Mastering Polymorphism and the Liskov Substitution Principle in Software Design

The creation of systems that are maintainable, scalable, and robust is essential when developing software. Polymorphism and the Liskov Substitution Principle (LSP) are two essential concepts that facilitate this.This blog post will explain these concepts, gain an understanding of their importance, and learn how to implement them effectively.

What is Polymorphism?

Polymorphism is a central concept in object-oriented programming (OOP), which is derived from the Greek words "poly" (many) and "morphe" (form). It enables objects of various classes to be regarded as objects of a shared superclass.

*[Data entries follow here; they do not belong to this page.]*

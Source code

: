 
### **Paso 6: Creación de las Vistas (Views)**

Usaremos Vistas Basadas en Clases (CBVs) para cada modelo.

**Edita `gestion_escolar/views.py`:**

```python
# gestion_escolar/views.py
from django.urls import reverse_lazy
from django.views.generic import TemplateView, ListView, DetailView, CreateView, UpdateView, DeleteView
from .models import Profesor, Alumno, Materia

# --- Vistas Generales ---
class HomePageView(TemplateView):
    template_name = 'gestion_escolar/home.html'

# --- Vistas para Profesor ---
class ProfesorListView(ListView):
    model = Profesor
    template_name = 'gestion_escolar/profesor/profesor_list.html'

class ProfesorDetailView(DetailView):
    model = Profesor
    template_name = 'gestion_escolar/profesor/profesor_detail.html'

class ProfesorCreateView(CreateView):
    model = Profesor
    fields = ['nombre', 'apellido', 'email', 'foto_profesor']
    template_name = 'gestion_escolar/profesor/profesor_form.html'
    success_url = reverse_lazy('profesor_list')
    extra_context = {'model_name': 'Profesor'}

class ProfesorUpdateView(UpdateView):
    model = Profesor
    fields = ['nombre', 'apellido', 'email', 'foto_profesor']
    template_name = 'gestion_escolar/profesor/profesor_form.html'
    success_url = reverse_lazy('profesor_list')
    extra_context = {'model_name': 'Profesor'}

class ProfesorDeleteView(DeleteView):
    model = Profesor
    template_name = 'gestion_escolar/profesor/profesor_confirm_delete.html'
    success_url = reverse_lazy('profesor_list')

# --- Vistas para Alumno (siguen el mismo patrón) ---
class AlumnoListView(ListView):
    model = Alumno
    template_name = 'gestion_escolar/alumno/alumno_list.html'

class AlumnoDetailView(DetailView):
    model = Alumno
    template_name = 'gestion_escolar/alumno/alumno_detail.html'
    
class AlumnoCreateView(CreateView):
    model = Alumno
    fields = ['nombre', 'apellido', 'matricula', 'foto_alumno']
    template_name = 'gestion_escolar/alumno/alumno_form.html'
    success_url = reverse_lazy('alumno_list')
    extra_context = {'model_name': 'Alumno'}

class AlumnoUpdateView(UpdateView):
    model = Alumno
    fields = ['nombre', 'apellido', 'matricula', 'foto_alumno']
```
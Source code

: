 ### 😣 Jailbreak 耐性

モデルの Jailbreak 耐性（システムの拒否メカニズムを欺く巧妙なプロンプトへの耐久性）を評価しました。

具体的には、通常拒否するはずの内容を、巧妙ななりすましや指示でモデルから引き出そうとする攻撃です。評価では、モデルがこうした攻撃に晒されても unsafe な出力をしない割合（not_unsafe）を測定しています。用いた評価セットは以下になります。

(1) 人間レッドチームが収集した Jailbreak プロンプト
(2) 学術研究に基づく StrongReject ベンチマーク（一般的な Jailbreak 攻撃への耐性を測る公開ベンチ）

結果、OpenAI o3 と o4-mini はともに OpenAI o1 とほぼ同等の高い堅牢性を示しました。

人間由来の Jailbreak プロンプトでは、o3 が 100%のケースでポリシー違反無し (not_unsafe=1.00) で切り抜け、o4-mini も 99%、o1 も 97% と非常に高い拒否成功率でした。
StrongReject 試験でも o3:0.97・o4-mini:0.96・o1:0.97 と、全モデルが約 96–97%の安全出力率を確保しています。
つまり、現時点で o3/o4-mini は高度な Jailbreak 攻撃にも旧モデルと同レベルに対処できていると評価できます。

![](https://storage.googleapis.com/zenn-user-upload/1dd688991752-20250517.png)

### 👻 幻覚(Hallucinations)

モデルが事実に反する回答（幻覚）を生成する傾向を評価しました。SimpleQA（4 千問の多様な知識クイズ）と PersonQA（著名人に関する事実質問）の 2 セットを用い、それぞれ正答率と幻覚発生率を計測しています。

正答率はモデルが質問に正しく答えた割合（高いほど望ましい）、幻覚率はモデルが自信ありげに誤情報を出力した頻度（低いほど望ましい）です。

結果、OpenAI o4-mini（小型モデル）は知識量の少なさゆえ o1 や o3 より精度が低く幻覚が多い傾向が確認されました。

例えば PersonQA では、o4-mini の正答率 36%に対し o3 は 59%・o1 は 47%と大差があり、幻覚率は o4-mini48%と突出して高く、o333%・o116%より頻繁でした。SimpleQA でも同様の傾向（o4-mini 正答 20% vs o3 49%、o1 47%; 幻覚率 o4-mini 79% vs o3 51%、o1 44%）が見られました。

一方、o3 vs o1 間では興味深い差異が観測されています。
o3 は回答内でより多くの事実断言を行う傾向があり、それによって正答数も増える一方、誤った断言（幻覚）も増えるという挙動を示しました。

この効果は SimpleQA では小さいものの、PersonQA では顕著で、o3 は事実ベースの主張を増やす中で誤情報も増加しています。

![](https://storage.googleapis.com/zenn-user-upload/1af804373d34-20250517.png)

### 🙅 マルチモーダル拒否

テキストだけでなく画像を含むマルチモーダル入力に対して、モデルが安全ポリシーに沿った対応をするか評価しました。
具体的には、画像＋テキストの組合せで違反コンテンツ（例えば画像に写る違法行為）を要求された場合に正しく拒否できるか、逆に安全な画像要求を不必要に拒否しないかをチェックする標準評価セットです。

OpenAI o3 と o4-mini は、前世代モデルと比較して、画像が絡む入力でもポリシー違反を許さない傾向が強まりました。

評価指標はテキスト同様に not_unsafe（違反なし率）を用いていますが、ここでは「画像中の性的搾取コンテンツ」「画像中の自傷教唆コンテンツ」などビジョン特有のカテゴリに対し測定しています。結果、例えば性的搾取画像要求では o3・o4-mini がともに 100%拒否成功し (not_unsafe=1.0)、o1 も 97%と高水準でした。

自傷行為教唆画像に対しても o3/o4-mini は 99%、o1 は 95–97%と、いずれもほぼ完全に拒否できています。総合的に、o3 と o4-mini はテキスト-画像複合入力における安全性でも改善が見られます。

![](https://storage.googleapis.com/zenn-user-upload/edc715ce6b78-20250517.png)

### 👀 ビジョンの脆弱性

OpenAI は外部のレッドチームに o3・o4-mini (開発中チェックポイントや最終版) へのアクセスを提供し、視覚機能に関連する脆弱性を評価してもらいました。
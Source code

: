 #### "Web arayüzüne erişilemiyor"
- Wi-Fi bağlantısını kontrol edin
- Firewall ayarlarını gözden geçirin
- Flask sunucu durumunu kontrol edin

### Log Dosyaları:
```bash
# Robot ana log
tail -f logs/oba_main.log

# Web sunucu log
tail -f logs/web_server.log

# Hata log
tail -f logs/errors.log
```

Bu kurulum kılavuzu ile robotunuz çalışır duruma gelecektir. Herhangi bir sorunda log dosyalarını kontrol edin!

Simply put, polymorphism allows a single interface to handle multiple types of objects.

Types of Polymorphism

1. Compile-time Polymorphism (Method Overloading):

Obtained through method overloading or operator overloading.

class Calculator {
    int add(int a, int b) {
        return a + b;
    }

    double add(double a, double b) {
        return a + b;
    }
}

1. Runtime Polymorphism (Method Overriding):

class Animal {
    void sound() {
        System.out.println("Animal makes a sound");
    }
}

class Dog extends Animal {
    @Override
    void sound() {
        System.out.println("Dog barks");
    }
}

public class Main {
    public static void main(String[] args) {
        Animal myAnimal = new Dog();
        myAnimal.sound(); // Output: Dog barks
    }
}

Benefits of Polymorphism

• Promotes code reuse.
• Increases maintainability and flexibility.
• Encourages loose coupling between objects.

Understanding the Liskov Substitution Principle (LSP)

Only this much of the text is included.